Why should low p events be regarded as more random? Low
p events need not be uncaused or unintentional, and even quite
infrequent happenings (like Halley’s comet appearing once in
75 years) can form a pattern. We propose that the answer may
reside in two related characteristics of subjective randomness.
People consider an event as random if it appears as
disconnected from the general flow of events, like an unmotivated cough in the middle of a sentence or an unexpected computer crash before the document is saved. In these cases, the
“random” events cannot be conceived as causally related to the
main story line. It is also in the nature of such events to be
unforeseeable. They are deviant and form exceptions to the rule.
By this logic, it was less foreseeable (and more random) that
Karl in Experiment 1 drew a winning marble from his 10% urn
than John did, as John’s urn contained 90% winning marbles.
Indeed, unpredictability has been suggested as an optional
definition of randomness—for instance, as independence (zero autocorrelations) between the parts of a random sequence,
where one part cannot be predicted from preceding parts
(Neuringer, 1986; Nickerson, 2002). Also, in the case of blind
draws from an urn with unequal frequency of different colors,
all marbles (but not all colors) have the same probability of
being chosen, implying unpredictability on the level of individual marbles (but not on the level of colors). Our participants appear to go one step further and reason that degree of
randomness depends on outcome features: a drawing of the
dominant color is less random, by being more expected than
other colors.
The present studies did not instruct participants as to what
should be meant by a random or a nonrandom outcome. This
was done deliberately, in order to avoid directing our respondents towards a specific interpretation of the term. Like
probability, randomness is a polysemous concept (Hertwig &
Gigerenzer, 1999), having multiple, related meanings.

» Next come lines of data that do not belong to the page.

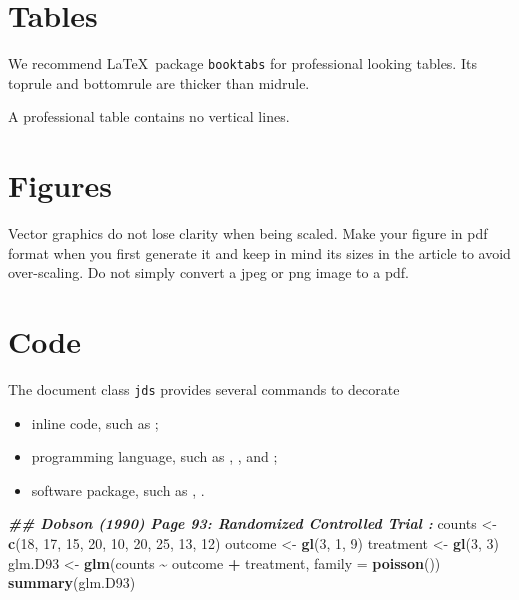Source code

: \documentclass[letterpaper,inpress]{jdsart}
\newenvironment{Shaded}{\begin{snugshade}}{\end{snugshade}}
\newcommand{\AttributeTok}[1]{\textcolor[rgb]{0.13,0.29,0.53}{#1}}
\newcommand{\DecValTok}[1]{\textcolor[rgb]{0.00,0.00,0.81}{#1}}
\newcommand{\DocumentationTok}[1]{\textcolor[rgb]{0.56,0.35,0.01}{\textbf{\textit{#1}}}}
\newcommand{\FunctionTok}[1]{\textcolor[rgb]{0.13,0.29,0.53}{\textbf{#1}}}
\newcommand{\NormalTok}[1]{#1}
\newcommand{\OtherTok}[1]{\textcolor[rgb]{0.56,0.35,0.01}{#1}}
\newcommand{\SpecialCharTok}[1]{\textcolor[rgb]{0.81,0.36,0.00}{\textbf{#1}}}
\begin{document}
\newpage

\hypertarget{tables}{%
\section{Tables}\label{tables}}

We recommend \LaTeX~package \texttt{booktabs} for professional
looking tables. Its toprule and bottomrule are thicker than midrule.

A professional table contains no vertical lines.

\hypertarget{figures}{%
\section{Figures}\label{figures}}

Vector graphics do not lose clarity when being scaled. Make your
figure in pdf format when you first generate it and keep in mind its
sizes in the article to avoid over-scaling. Do not simply convert a
jpeg or png image to a pdf.

\hypertarget{code}{%
\section{Code}\label{code}}

The document class \texttt{jds} provides several commands to decorate

\begin{itemize}
\item inline code, such as ;
\item programming language, such as , , and
  ;
\item software package, such as , .
\end{itemize}

\begin{Shaded}
\begin{Highlighting}[]
\DocumentationTok{\#\# Dobson (1990) Page 93: Randomized Controlled Trial :}
\NormalTok{counts }\OtherTok{\textless{}{-}} \FunctionTok{c}\NormalTok{(}\DecValTok{18}\NormalTok{, }\DecValTok{17}\NormalTok{, }\DecValTok{15}\NormalTok{, }\DecValTok{20}\NormalTok{, }\DecValTok{10}\NormalTok{, }\DecValTok{20}\NormalTok{, }\DecValTok{25}\NormalTok{, }\DecValTok{13}\NormalTok{, }\DecValTok{12}\NormalTok{)}
\NormalTok{outcome }\OtherTok{\textless{}{-}} \FunctionTok{gl}\NormalTok{(}\DecValTok{3}\NormalTok{, }\DecValTok{1}\NormalTok{, }\DecValTok{9}\NormalTok{)}
\NormalTok{treatment }\OtherTok{\textless{}{-}} \FunctionTok{gl}\NormalTok{(}\DecValTok{3}\NormalTok{, }\DecValTok{3}\NormalTok{)}
\NormalTok{glm.D93 }\OtherTok{\textless{}{-}} \FunctionTok{glm}\NormalTok{(counts }\SpecialCharTok{\textasciitilde{}}\NormalTok{ outcome }\SpecialCharTok{+}\NormalTok{ treatment, }\AttributeTok{family =} \FunctionTok{poisson}\NormalTok{())}
\FunctionTok{summary}\NormalTok{(glm.D93)}
\end{Highlighting}
\end{Shaded}
\end{document}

Accordingly, we do not claim that this term was used by all
participants in exactly the same way. Notwithstanding, the
results showed a remarkable consistency of low-probability
events being rated as being more random across a wide range
of situations with speakers of two different languages.
The idea that random events are rare can have several important implications. One is exaggerated beliefs in foreseeability and control, as indicated by research on the hindsight bias
(Roese & Vohs, 2012). It might reinforce a preference for
intentional rather than accidental explanations of behaviour
as demonstrated by studies of the “intentionality bias”
(Reich, Kupor & Smith, 2018; Rosset, 2008). It may lead
historians, social scientists, and psychologists to underestimate the role of randomness in shaping individual and collective history (Krantz, 1998; Sunstein, 2015), and make them
look for patterns, plans, and explanations behind phenomena
that cannot be adequately attributed to single causes or to a
purposeful design.
An association between randomness and low probability
may suggest that random events are in themselves
insignificant and do not, as a rule, give rise to important
changes. As John Stuart Mill (1856) observed, people tend to
think that effects share important characteristics with their
causes; large effects are supposed to have large causes, and evil
effects are supposed to flow from evil forces (Nisbett & Ross,
1980). By a similar logic, one may believe that random and
unlikely events can be taken lightly, if they have only in their
power to produce slight and insignificant consequences. What
people think about the “magnitude” of random events and their
potential causal power has been recently been examined by
Teigen and Kanten (2019). Their perceived low probability
suggests that they can be easily ignored or discounted as “exceptions.” Correspondingly, one rarely stops to consider whether frequent or more noteworthy events could be due to chance.